Throughout the Old Testament, the legitimacy of a ruler was inseparable from his obedience to God. Consider King Saul. He had the throne, the army, and public affirmation. But when he rejected God’s command, his authority began to fail from within. His insecurity turned into paranoia. His insecurity turned into aggression. He clung to power because he had lost submission. That is the anatomy of domination, a man detached from obedience becomes unstable, and instability in authority produces tyranny.
Contrast Saul with King David. David sinned grievously, yet Scripture calls him a man after God’s own heart. Why? Not because he was flawless, but because he repented and he submitted. He understood that kingship did not make him autonomous. When confronted by the prophet Nathan, he did not execute the messenger. He confessed and humbled himself before God. That posture preserved the covenant even when his failures carried consequences.
In the New Testament, In Book of Matthew 20, Christ tells His disciples that the rulers of the Gentiles “lord it over” their subjects. They flaunt authority, display it, and enforce it through visible dominance. But “it shall not be so among you.” In the Kingdom, greatness is measured by service. Leadership is measured by sacrifice. Authority is measured by responsibility. Christ does not abolish hierarchy, He purifies it.
This is why a man who is not in submission to God is fundamentally disqualified from righteous headship. Authority is dangerous in the hands of the ungoverned. A man who cannot govern his appetites cannot govern a household. A man who cannot govern his temper cannot steward a wife. A man who cannot govern his tongue cannot shepherd children. Scripture makes this clear in the Book of 1 Timothy 3: a leader must first manage his own house well.
Domination bypasses this process. It does not wait for qualification. It does not require sanctification. It seizes and demands. It performs strength rather than embodying it. That is why so many modern expressions of “alpha masculinity” are obvious hollow imitations. They mimic posture without pursuing the required purity. They seek compliance without cultivating covenant.
The hard truth is this: to have dominion over others, you must deserve it. Not in a sentimental sense, but in a moral and spiritual one. Dominion is conferred by trust, sustained by integrity, and strengthened by consistency. When a wife calls her husband “lord” in the spirit of First Epistle of Peter 3:6, referencing Sarah’s reverence for Abraham, it was because he bore covenantal responsibility before God. The reverence flowed from structure, and the structure flowed from divine calling.

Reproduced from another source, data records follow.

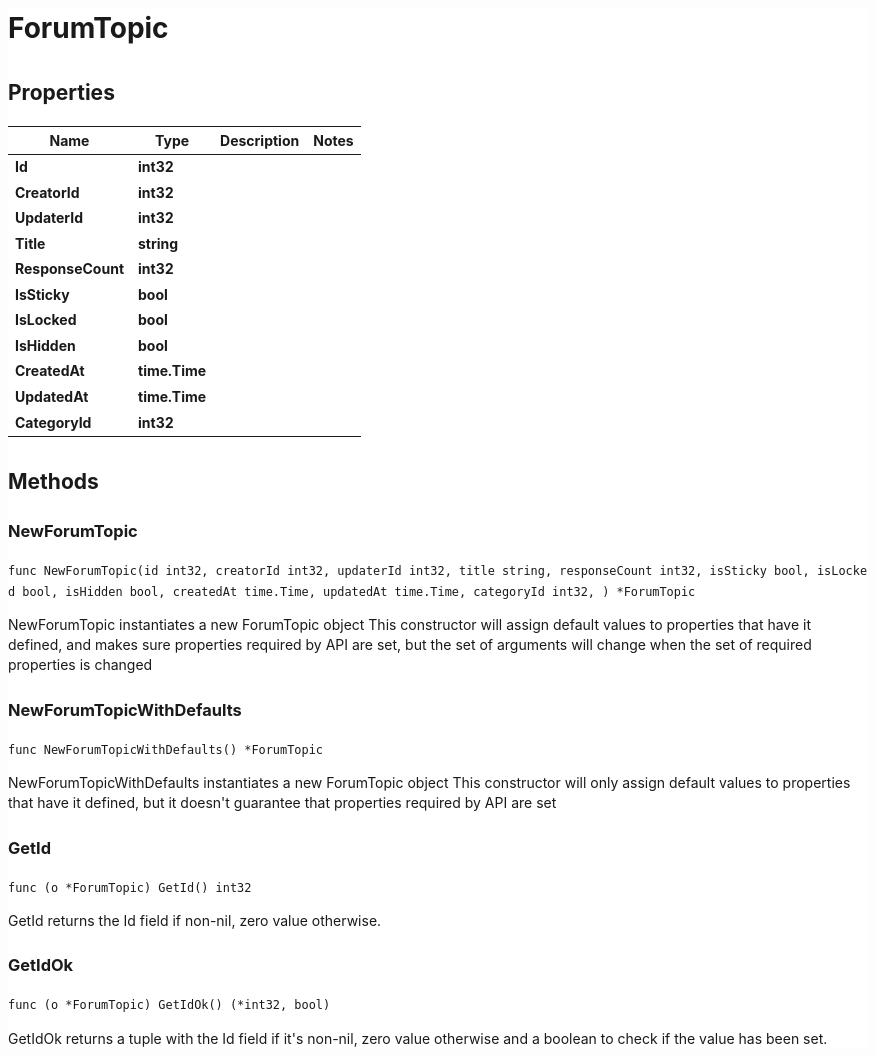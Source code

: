 # ForumTopic

## Properties

Name | Type | Description | Notes
------------ | ------------- | ------------- | -------------
**Id** | **int32** |  | 
**CreatorId** | **int32** |  | 
**UpdaterId** | **int32** |  | 
**Title** | **string** |  | 
**ResponseCount** | **int32** |  | 
**IsSticky** | **bool** |  | 
**IsLocked** | **bool** |  | 
**IsHidden** | **bool** |  | 
**CreatedAt** | **time.Time** |  | 
**UpdatedAt** | **time.Time** |  | 
**CategoryId** | **int32** |  | 

## Methods

### NewForumTopic

`func NewForumTopic(id int32, creatorId int32, updaterId int32, title string, responseCount int32, isSticky bool, isLocked bool, isHidden bool, createdAt time.Time, updatedAt time.Time, categoryId int32, ) *ForumTopic`

NewForumTopic instantiates a new ForumTopic object
This constructor will assign default values to properties that have it defined,
and makes sure properties required by API are set, but the set of arguments
will change when the set of required properties is changed

### NewForumTopicWithDefaults

`func NewForumTopicWithDefaults() *ForumTopic`

NewForumTopicWithDefaults instantiates a new ForumTopic object
This constructor will only assign default values to properties that have it defined,
but it doesn't guarantee that properties required by API are set

### GetId

`func (o *ForumTopic) GetId() int32`

GetId returns the Id field if non-nil, zero value otherwise.

### GetIdOk

`func (o *ForumTopic) GetIdOk() (*int32, bool)`

GetIdOk returns a tuple with the Id field if it's non-nil, zero value otherwise
and a boolean to check if the value has been set.
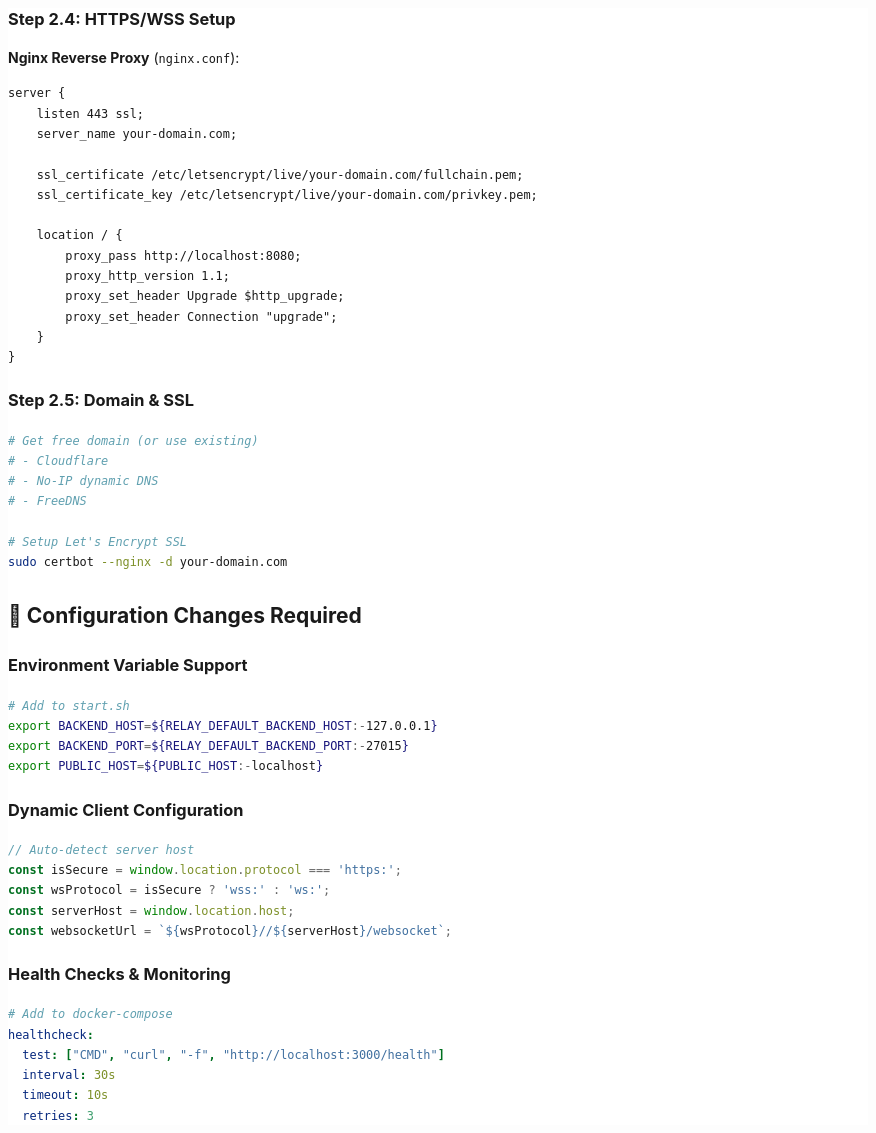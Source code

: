 ### **Step 2.4: HTTPS/WSS Setup**
**Nginx Reverse Proxy** (`nginx.conf`):
```nginx
server {
    listen 443 ssl;
    server_name your-domain.com;
    
    ssl_certificate /etc/letsencrypt/live/your-domain.com/fullchain.pem;
    ssl_certificate_key /etc/letsencrypt/live/your-domain.com/privkey.pem;
    
    location / {
        proxy_pass http://localhost:8080;
        proxy_http_version 1.1;
        proxy_set_header Upgrade $http_upgrade;
        proxy_set_header Connection "upgrade";
    }
}
```

### **Step 2.5: Domain & SSL**
```bash
# Get free domain (or use existing)
# - Cloudflare
# - No-IP dynamic DNS
# - FreeDNS

# Setup Let's Encrypt SSL
sudo certbot --nginx -d your-domain.com
```

## 🔧 **Configuration Changes Required**

### **Environment Variable Support**
```bash
# Add to start.sh
export BACKEND_HOST=${RELAY_DEFAULT_BACKEND_HOST:-127.0.0.1}
export BACKEND_PORT=${RELAY_DEFAULT_BACKEND_PORT:-27015}
export PUBLIC_HOST=${PUBLIC_HOST:-localhost}
```

### **Dynamic Client Configuration**
```javascript
// Auto-detect server host
const isSecure = window.location.protocol === 'https:';
const wsProtocol = isSecure ? 'wss:' : 'ws:';
const serverHost = window.location.host;
const websocketUrl = `${wsProtocol}//${serverHost}/websocket`;
```

### **Health Checks & Monitoring**
```yaml
# Add to docker-compose
healthcheck:
  test: ["CMD", "curl", "-f", "http://localhost:3000/health"]
  interval: 30s
  timeout: 10s
  retries: 3
```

Modern culture, however, often attempts to recreate the external markers of hierarchy without the internal substance. A man may demand a title, but titles are weightless without virtue. He may crave deference, but deference forced through fear is fragile. Fear-based control requires constant reinforcement. Earned authority, by contrast, becomes stable. It does not need to scream to be heard.
Historically, the most enduring forms of leadership were those rooted in transcendent accountability. Medieval Christian knighthood, for example, was not merely about martial strength. It was bound by oath, code, and church oversight. A knight was expected to defend the weak, uphold truth, and answer to God. When those obligations were abandoned, knighthood quickly degenerated into mercenary brutality. The same structure (armor, sword, hierarchy) could either embody dominion or decay into domination. The difference was moral submission.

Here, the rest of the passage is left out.